How Female Athletes Embrace their Cycles

Many female athletes train and tone their bodies to a standard beyond what is actually healthy. Sometimes it’s an intentional sacrifice made for their sport, but more often it’s based on ignorance or the misguided advice of coaches. When these athletes complain about the resulting cycle amenorrhea (that is, “skipped” periods), hormonal contraceptives “fix” the problem by masking the issue or eliminating menses altogether.
But is that really what is best for their overall health? Experts — and some champion athletes themselves — think not.
New York City Marathon winner Shalane Flanagan says she’s never missed a period, despite the years of endurance training it took to race among the best runners in the world.

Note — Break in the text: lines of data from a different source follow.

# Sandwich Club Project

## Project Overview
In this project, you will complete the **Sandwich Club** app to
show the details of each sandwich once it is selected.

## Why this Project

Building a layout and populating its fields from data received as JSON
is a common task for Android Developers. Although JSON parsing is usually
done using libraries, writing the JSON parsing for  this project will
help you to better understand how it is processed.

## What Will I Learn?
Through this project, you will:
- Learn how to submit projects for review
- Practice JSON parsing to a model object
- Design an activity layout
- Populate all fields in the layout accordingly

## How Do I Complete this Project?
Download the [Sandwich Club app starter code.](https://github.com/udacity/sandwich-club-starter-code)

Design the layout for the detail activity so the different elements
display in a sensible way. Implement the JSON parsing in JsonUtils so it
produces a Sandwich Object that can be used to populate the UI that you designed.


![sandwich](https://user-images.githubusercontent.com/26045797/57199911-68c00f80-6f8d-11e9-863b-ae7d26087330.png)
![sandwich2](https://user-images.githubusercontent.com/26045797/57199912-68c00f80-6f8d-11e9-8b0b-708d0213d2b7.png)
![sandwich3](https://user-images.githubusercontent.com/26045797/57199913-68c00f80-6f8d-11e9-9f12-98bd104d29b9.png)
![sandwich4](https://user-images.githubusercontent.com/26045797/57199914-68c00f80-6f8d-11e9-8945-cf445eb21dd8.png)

“I run 120, 130 miles a week. I don’t miss [my period]. So it’s not normal [when that happens],” she revealed to the Wall Street Journal. “That doesn’t mean I’m not trying or training hard enough.”

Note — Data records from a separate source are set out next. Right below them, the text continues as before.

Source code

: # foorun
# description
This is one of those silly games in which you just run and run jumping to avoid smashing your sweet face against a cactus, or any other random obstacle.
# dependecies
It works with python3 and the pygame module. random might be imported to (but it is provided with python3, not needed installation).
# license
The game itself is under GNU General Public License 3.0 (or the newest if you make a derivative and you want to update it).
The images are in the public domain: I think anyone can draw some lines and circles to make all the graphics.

CCL board chairman and leading fertility awareness expert Mike Manhart, PhD, says Flanagan is right.
“Most elite athletes stop menstruating altogether and traditionally this has been thought to be a consequence of hard training,” Dr. Manhart explains. But the science begs to differ. “The new insights are indicating amenorrhea is not a sign of good training but in fact signals over-doing it which can be dangerous and give suboptimal results.”
In fact, fighting menstrual cycles — especially with hormonal contraceptives — can hurt athletic performance. Inadequate nutrition, sleep, and body fat negatively impact hormone levels, which in turn can create symptoms that disrupt training such as sluggishness, bloating, intolerable cramping or bleeding, and more. Medicating cycles away with artificial hormones can create further troubles, including poor bone density and increased risks of blood clots in otherwise healthy athletes.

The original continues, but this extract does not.